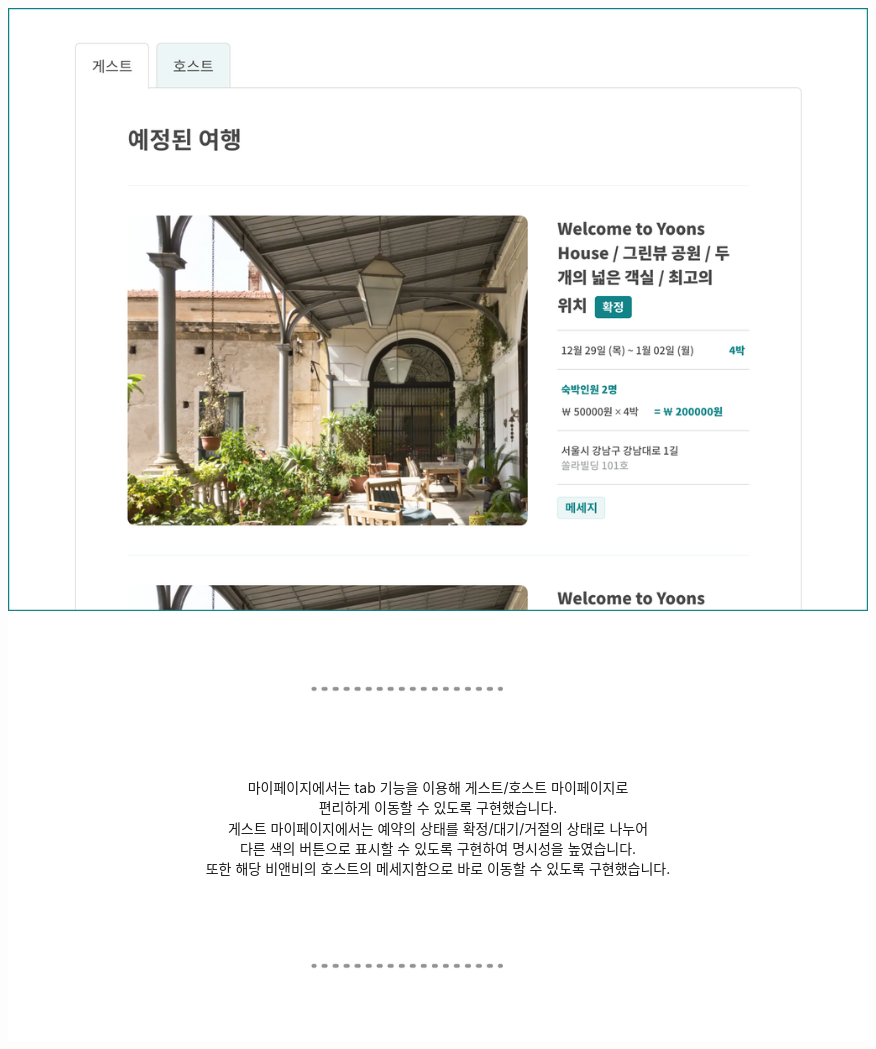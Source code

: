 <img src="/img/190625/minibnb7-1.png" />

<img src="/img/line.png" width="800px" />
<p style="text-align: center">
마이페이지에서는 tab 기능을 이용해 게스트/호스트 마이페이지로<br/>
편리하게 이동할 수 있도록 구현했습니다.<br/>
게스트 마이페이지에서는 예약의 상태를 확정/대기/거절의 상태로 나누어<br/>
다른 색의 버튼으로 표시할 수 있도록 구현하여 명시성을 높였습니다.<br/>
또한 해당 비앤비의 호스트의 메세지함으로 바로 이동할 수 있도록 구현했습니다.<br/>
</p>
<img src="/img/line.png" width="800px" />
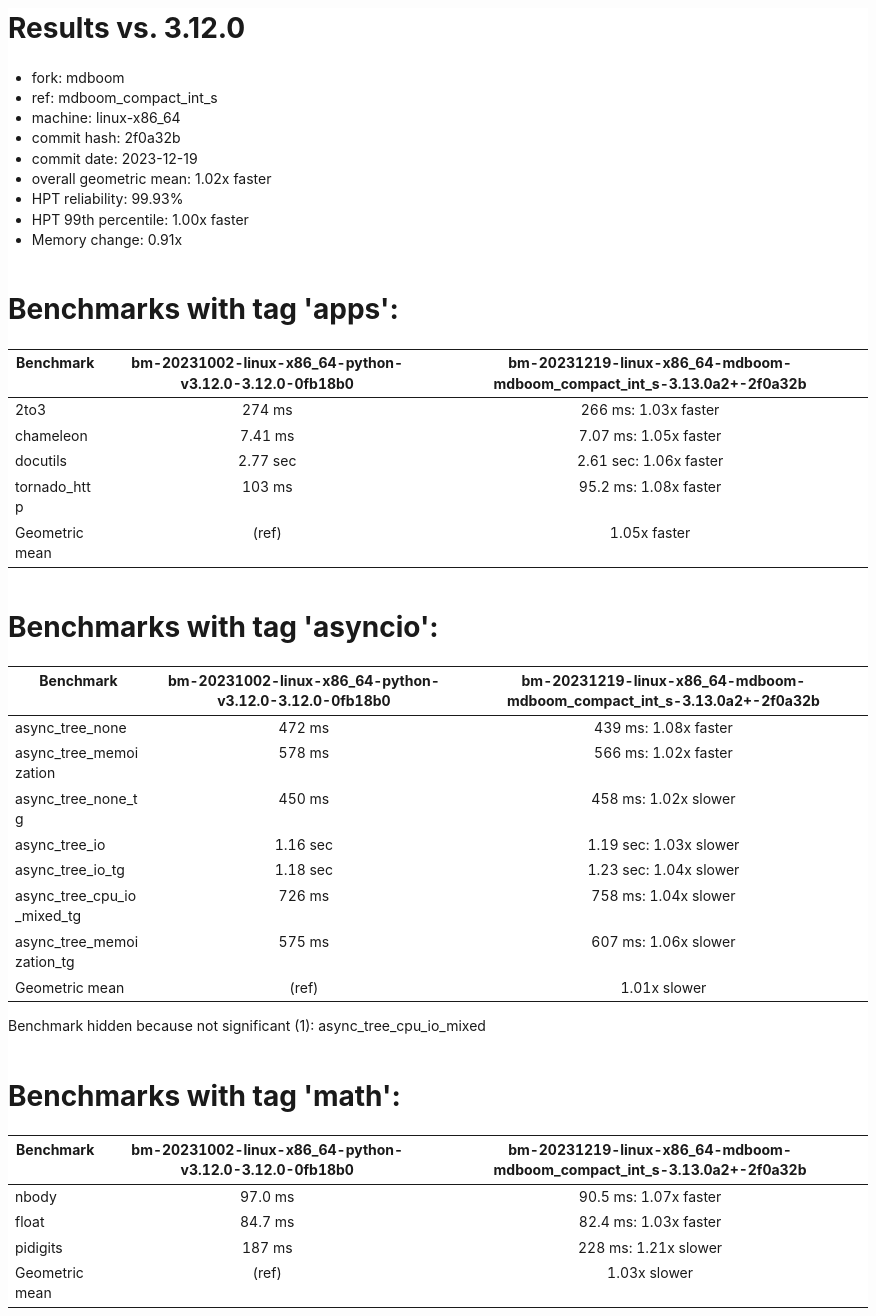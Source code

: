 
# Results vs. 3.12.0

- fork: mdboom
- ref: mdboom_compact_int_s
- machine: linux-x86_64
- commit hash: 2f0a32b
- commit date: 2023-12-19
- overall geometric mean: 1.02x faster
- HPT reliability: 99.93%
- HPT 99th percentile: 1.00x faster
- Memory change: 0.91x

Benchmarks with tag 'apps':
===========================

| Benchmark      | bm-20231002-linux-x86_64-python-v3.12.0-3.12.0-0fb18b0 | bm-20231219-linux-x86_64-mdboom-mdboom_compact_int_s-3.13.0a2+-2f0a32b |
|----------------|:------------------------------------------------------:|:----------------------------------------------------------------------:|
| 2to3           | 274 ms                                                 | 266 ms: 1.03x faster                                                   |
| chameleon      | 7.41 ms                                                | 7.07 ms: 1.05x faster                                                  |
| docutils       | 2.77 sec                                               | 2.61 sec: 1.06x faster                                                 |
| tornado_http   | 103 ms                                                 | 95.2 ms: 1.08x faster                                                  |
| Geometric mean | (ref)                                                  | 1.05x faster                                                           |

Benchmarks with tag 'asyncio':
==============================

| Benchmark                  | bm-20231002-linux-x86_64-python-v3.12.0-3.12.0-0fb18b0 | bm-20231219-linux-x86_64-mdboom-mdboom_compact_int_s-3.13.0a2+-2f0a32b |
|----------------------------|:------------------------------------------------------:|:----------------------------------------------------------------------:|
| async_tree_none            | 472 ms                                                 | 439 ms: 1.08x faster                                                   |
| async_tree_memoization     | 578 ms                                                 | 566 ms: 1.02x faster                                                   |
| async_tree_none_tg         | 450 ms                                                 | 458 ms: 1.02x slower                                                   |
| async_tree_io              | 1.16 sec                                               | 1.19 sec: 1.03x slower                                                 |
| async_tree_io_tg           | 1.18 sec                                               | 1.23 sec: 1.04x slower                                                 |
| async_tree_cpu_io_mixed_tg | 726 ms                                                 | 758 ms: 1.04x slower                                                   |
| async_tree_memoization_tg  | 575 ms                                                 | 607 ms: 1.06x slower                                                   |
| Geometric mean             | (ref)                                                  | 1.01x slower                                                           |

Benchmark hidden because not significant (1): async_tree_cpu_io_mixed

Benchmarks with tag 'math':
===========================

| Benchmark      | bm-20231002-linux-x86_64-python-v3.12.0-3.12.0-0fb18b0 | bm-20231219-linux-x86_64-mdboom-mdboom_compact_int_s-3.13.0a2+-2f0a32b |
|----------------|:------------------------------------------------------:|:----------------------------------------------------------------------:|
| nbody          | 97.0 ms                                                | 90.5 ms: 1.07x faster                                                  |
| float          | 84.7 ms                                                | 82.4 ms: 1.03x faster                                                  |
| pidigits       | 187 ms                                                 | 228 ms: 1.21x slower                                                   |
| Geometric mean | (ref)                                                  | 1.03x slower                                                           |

──────────

Would you print the material exactly once more, without any of its pictures?

Source code

: <img src="/img/190625/minibnb7-1.png" />

<img src="/img/line.png" width="800px" />
<p style="text-align: center">
마이페이지에서는 tab 기능을 이용해 게스트/호스트 마이페이지로<br/>
편리하게 이동할 수 있도록 구현했습니다.<br/>
게스트 마이페이지에서는 예약의 상태를 확정/대기/거절의 상태로 나누어<br/>
다른 색의 버튼으로 표시할 수 있도록 구현하여 명시성을 높였습니다.<br/>
또한 해당 비앤비의 호스트의 메세지함으로 바로 이동할 수 있도록 구현했습니다.<br/>
</p>
<img src="/img/line.png" width="800px" />
Source code

: 
# Results vs. 3.12.0

- fork: mdboom
- ref: mdboom_compact_int_s
- machine: linux-x86_64
- commit hash: 2f0a32b
- commit date: 2023-12-19
- overall geometric mean: 1.02x faster
- HPT reliability: 99.93%
- HPT 99th percentile: 1.00x faster
- Memory change: 0.91x

Benchmarks with tag 'apps':
===========================

| Benchmark      | bm-20231002-linux-x86_64-python-v3.12.0-3.12.0-0fb18b0 | bm-20231219-linux-x86_64-mdboom-mdboom_compact_int_s-3.13.0a2+-2f0a32b |
|----------------|:------------------------------------------------------:|:----------------------------------------------------------------------:|
| 2to3           | 274 ms                                                 | 266 ms: 1.03x faster                                                   |
| chameleon      | 7.41 ms                                                | 7.07 ms: 1.05x faster                                                  |
| docutils       | 2.77 sec                                               | 2.61 sec: 1.06x faster                                                 |
| tornado_http   | 103 ms                                                 | 95.2 ms: 1.08x faster                                                  |
| Geometric mean | (ref)                                                  | 1.05x faster                                                           |

Benchmarks with tag 'asyncio':
==============================

| Benchmark                  | bm-20231002-linux-x86_64-python-v3.12.0-3.12.0-0fb18b0 | bm-20231219-linux-x86_64-mdboom-mdboom_compact_int_s-3.13.0a2+-2f0a32b |
|----------------------------|:------------------------------------------------------:|:----------------------------------------------------------------------:|
| async_tree_none            | 472 ms                                                 | 439 ms: 1.08x faster                                                   |
| async_tree_memoization     | 578 ms                                                 | 566 ms: 1.02x faster                                                   |
| async_tree_none_tg         | 450 ms                                                 | 458 ms: 1.02x slower                                                   |
| async_tree_io              | 1.16 sec                                               | 1.19 sec: 1.03x slower                                                 |
| async_tree_io_tg           | 1.18 sec                                               | 1.23 sec: 1.04x slower                                                 |
| async_tree_cpu_io_mixed_tg | 726 ms                                                 | 758 ms: 1.04x slower                                                   |
| async_tree_memoization_tg  | 575 ms                                                 | 607 ms: 1.06x slower                                                   |
| Geometric mean             | (ref)                                                  | 1.01x slower                                                           |

Benchmark hidden because not significant (1): async_tree_cpu_io_mixed

Benchmarks with tag 'math':
===========================

| Benchmark      | bm-20231002-linux-x86_64-python-v3.12.0-3.12.0-0fb18b0 | bm-20231219-linux-x86_64-mdboom-mdboom_compact_int_s-3.13.0a2+-2f0a32b |
|----------------|:------------------------------------------------------:|:----------------------------------------------------------------------:|
| nbody          | 97.0 ms                                                | 90.5 ms: 1.07x faster                                                  |
| float          | 84.7 ms                                                | 82.4 ms: 1.03x faster                                                  |
| pidigits       | 187 ms                                                 | 228 ms: 1.21x slower                                                   |
| Geometric mean | (ref)                                                  | 1.03x slower                                                           |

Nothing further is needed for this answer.